Month: August 2019
This article was written by our summer archives technician, Jazmine Aldrich.
“It all began way back on December 21st 1935,” wrote Henrietta Kathleen Warren – or as many knew her, Kay – in her travel journal. The young Montrealer was eager to be on her way. “I had spent the day before in a feverish rush – as is usual. I’d left too much until the end – consequently it was 1:00am when I got to sleep.” Kay’s last-minute preparations nearly eighty-four years ago are a timeless echo of many travelers’ experiences today; her travels, however, were far from ordinary for the period.
In this account, Kay recalls her experiences travelling in Algeria. She departed from the Lycée des Jeunes Filles de Nîmes in France where she had begun work in the autumn of 1935; she was acting as a teaching assistant in English conversation in exchange for room and board. A graduate of McGill’s Royal Victoria College in Classical Studies and Education, she found the perfect opportunity to teach in Nîmes while simultaneously exploring the traces of Antiquity tucked away in the former Roman world.
From her locus in the South of France, she seized any opportunity to explore the country on day-trips and holidays. She travelled through Paris and watched “La Corrida” – Spanish-style bull fighting – in Nîmes. She also travelled through Cannes, Nice, Carcassonne, Gard, Grenoble, Versailles, and elsewhere in France. Based on her photographs and souvenirs, it seems as though her love of antiquity drew her to every ruin of the Classical world that she could reach, in France and abroad.
In Italy, she visited Rome, Venice, Pisa, Naples, Genoa, Milan, and Capri. She made a trip through Algeria, and visited Monaco, the United Kingdom, Switzerland, the Netherlands, Belgium, Denmark, Germany, Austria, and what was formerly Czechoslovakia. Little did she know that in a few short years, one of the bloodiest conflicts in human history would decimate many of the beautiful cities and marvelous old-world countryside that she was discovering.

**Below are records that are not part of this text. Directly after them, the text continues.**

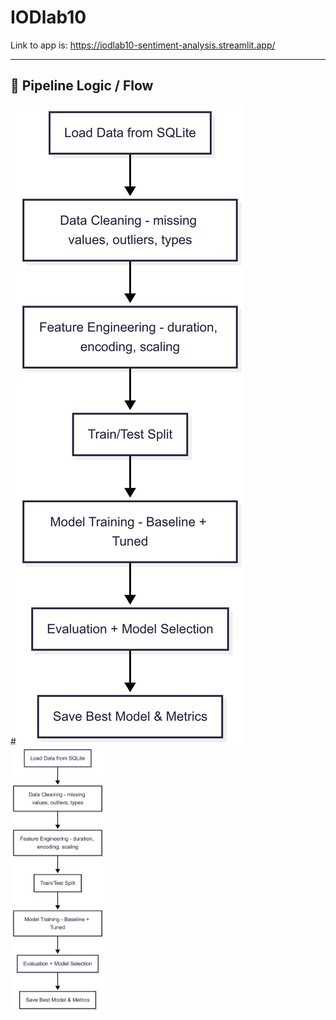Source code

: # IODlab10

Link to app is: https://iodlab10-sentiment-analysis.streamlit.app/


---

## 🔄 Pipeline Logic / Flow

#![Pipeline Flow](assets/flowchart.png)
<img src="assets/flowchart.png" alt="Pipeline Flow" width="30%"/>
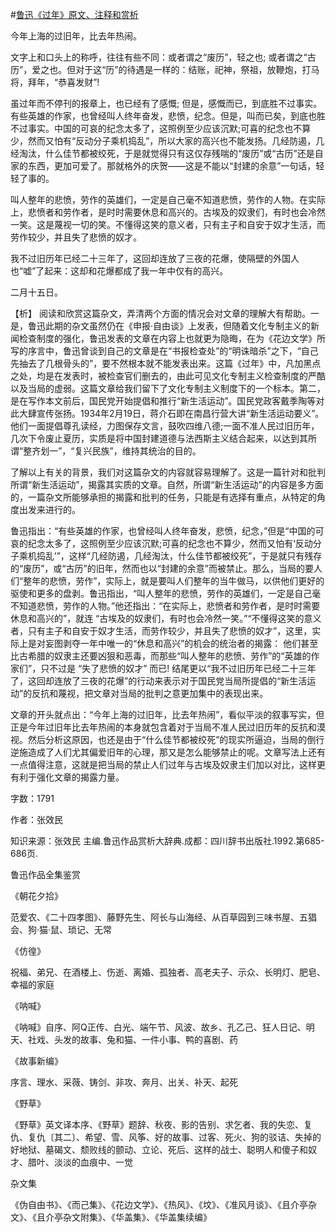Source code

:#[鲁迅《过年》原文、注释和赏析](https://www.vrrw.net/wx/9716.html)

今年上海的过旧年，比去年热闹。

文字上和口头上的称呼，往往有些不同：或者谓之“废历”，轻之也; 或者谓之“古历”，爱之也。但对于这“历”的待遇是一样的：结账，祀神，祭祖，放鞭炮，打马将，拜年，“恭喜发财”!

虽过年而不停刊的报章上，也已经有了感慨; 但是，感慨而已，到底胜不过事实。有些英雄的作家，也曾经叫人终年奋发，悲愤，纪念。但是，叫而已矣，到底也胜不过事实。中国的可哀的纪念太多了，这照例至少应该沉默;可喜的纪念也不算少，然而又怕有“反动分子乘机捣乱”，所以大家的高兴也不能发扬。几经防遏，几经淘汰，什么佳节都被绞死，于是就觉得只有这仅存残喘的“废历”或“古历”还是自家的东西，更加可爱了。那就格外的庆贺——这是不能以“封建的余意”一句话，轻轻了事的。

叫人整年的悲愤，劳作的英雄们，一定是自己毫不知道悲愤，劳作的人物。在实际上，悲愤者和劳作者，是时时需要休息和高兴的。古埃及的奴隶们，有时也会冷然一笑。这是蔑视一切的笑。不懂得这笑的意义者，只有主子和自安于奴才生活，而劳作较少，并且失了悲愤的奴才。

我不过旧历年已经二十三年了，这回却连放了三夜的花爆，使隔壁的外国人也“嘘”了起来：这却和花爆都成了我一年中仅有的高兴。

二月十五日。



【析】 阅读和欣赏这篇杂文，弄清两个方面的情况会对文章的理解大有帮助。一是，鲁迅此期的杂文虽然仍在《申报·自由谈》上发表，但随着文化专制主义的新闻检查制度的强化，鲁迅发表的文章在内容上也就更为隐晦，在为《花边文学》所写的序言中，鲁迅曾谈到自己的文章是在“书报检查处”的“明诛暗杀”之下，“自己先抽去了几根骨头的”，要不然根本就不能发表出来。这篇《过年》中，凡加黑点之处，均是在发表时，被检查官们删去的，由此可见文化专制主义检查制度的严酷以及当局的虚弱。这篇文章给我们留下了文化专制主义制度下的一个标本。第二，是在写作本文前后，国民党开始提倡和推行“新生活运动”。国民党政客戴季陶等对此大肆宣传张扬。1934年2月19日，蒋介石即在南昌行营大讲“新生活运动要义”。他们一面提倡尊孔读经，力图保存文言，鼓吹四维八德;一面不准人民过旧历年，几次下令废止夏历，实质是将中国封建道德与法西斯主义结合起来，以达到其所谓“整齐划一”，“复兴民族”，维持其统治的目的。

了解以上有关的背景，我们对这篇杂文的内容就容易理解了。这是一篇针对和批判所谓“新生活运动”，揭露其实质的文章。自然，所谓“新生活运动”的内容是多方面的，一篇杂文所能够承担的揭露和批判的任务，只能是有选择有重点，从特定的角度出发来进行的。

鲁迅指出：“有些英雄的作家，也曾经叫人终年奋发，悲愤，纪念，”但是“中国的可哀的纪念太多了，这照例至少应该沉默;可喜的纪念也不算少，然而又怕有‘反动分子乘机捣乱’”，这样“几经防遏，几经淘汰，什么佳节都被绞死”，于是就只有残存的“废历”，或“古历”的旧年，然而也以“封建的余意”而被禁止。那么，当局的要人们“整年的悲愤，劳作”，实际上，就是要叫人们整年的当牛做马，以供他们更好的驱使和更多的盘剥。鲁迅指出，“叫人整年的悲愤，劳作的英雄们，一定是自己毫不知道悲愤，劳作的人物。”他还指出：“在实际上，悲愤者和劳作者，是时时需要休息和高兴的”，就连 “古埃及的奴隶们，有时也会冷然一笑。”“不懂得这笑的意义者，只有主子和自安于奴才生活，而劳作较少，并且失了悲愤的奴才”，这里，实际上是对妄图剥夺一年中唯一的“休息和高兴”的机会的统治者的揭露： 他们甚至比古希腊的奴隶主还要凶狠和恶毒，而那些“叫人整年的悲愤、劳作”的“英雄的作家们”，只不过是 “失了悲愤的奴才” 而已! 结尾更以“我不过旧历年已经二十三年了，这回却连放了三夜的花爆”的行动来表示对于国民党当局所提倡的“新生活运动”的反抗和蔑视，把文章对当局的批判之意更加集中的表现出来。

文章的开头就点出：“今年上海的过旧年，比去年热闹”，看似平淡的叙事写实，但正是今年过旧年比去年热闹的本身就包含着对于当局不准人民过旧历年的反抗和漠视。然后分析这原因，也还是由于“什么佳节都被绞死”的现实所逼迫，当局的倒行逆施造成了人们尤其偏爱旧年的心理，那又是怎么能够禁止的呢。文章写法上还有一点值得注意，这就是把当局的禁止人们过年与古埃及奴隶主们加以对比，这样更有利于强化文章的揭露力量。

字数：1791

作者：张效民

知识来源：张效民 主编.鲁迅作品赏析大辞典.成都：四川辞书出版社.1992.第685-686页.

鲁迅作品全集鉴赏

《朝花夕拾》

范爱农、《二十四孝图》、藤野先生、阿长与山海经、从百草园到三味书屋、五猖会、狗·猫·鼠、琐记、无常

《仿徨》

祝福、弟兄、在酒楼上、伤逝、离婚、孤独者、高老夫子、示众、长明灯、肥皂、幸福的家庭

《呐喊》

《呐喊》自序、阿Q正传、白光、端午节、风波、故乡、孔乙己、狂人日记、明天、社戏、头发的故事、兔和猫、一件小事、鸭的喜剧、药

《故事新编》

序言、理水、采薇、铸剑、非攻、奔月、出关、补天、起死

《野草》

《野草》英文译本序、《野草》题辞、秋夜、影的告别、求乞者、我的失恋、复仇、复仇〔其二〕、希望、雪、风筝、好的故事、过客、死火、狗的驳诘、失掉的好地狱、墓碣文、颓败线的颤动、立论、死后、这样的战士、聪明人和傻子和奴才、腊叶、淡淡的血痕中、一觉

杂文集

《伪自由书》、《而己集》、《花边文学》、《热风》、《坟》、《准风月谈》、《且介亭杂文》、《且介亭杂文附集》、《华盖集》、《华盖集续编》

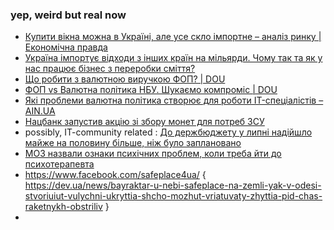 ### yep, weird but real now 
- [Купити вікна можна в Україні, але усе скло імпортне – аналіз ринку | Економічна правда](https://www.epravda.com.ua/publications/2022/07/12/689080/) 
- [Україна імпортує відходи з інших країн на мільярди. Чому так та як у нас працює бізнес з переробки сміття? ](https://www.epravda.com.ua/publications/2021/06/18/675131/) 
- [Що робити з валютною виручкою ФОП? | DOU](https://dou.ua/forums/topic/38803/?from=similar_topics) 
- [ФОП vs Валютна політика НБУ. Шукаємо компроміс | DOU](https://dou.ua/forums/topic/39023/?from=similar_topics) 
- [Які проблеми валютна політика створює для роботи IT-спеціалістів – AIN.UA](https://ain.ua/2022/07/12/950-000-robochyh-miscz-yaki-vtrachaye-ukrayina/) 
- [Нацбанк запустив акцію зі збору монет для потреб ЗСУ ](https://www.epravda.com.ua/news/2022/08/1/689855/) 
- possibly, IT-community related : [До держбюджету у липні надійшло майже на половину більше, ніж було заплановано ](https://www.epravda.com.ua/news/2022/08/1/689850/) 
- [МОЗ назвали ознаки психічних проблем, коли треба йти до психотерапевта ](https://life.pravda.com.ua/health/2022/08/15/250012/)  
- https://www.facebook.com/safeplace4ua/ { https://dev.ua/news/bayraktar-u-nebi-safeplace-na-zemli-yak-v-odesi-stvoriuiut-vulychni-ukryttia-shcho-mozhut-vriatuvaty-zhyttia-pid-chas-raketnykh-obstriliv } 
-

Kay’s wanderlust in her twenties prepared her for a remarkable life as a wife, mother, and dedicated community member. In 1936, she returned to Canada to teach at Miss Edgar and Miss Cramp’s School in Westmount. She married Harry Milne in 1941 and following the Second World War, they settled in Magog to raise their two daughters, Catherine and Jean. Though the rest of her life is typically associated with her extensive community involvement, the travel bug would stay with Kay for the rest of her life: she visited Denmark in 1970 and England in 1977, among other trips within Canada and abroad. She preserved the memories of her travels in the postcards, journals, letters, brochures, and photographs, which now make up part of the Henrietta Kathleen Warren Milne collection at the Eastern Townships Resource Centre.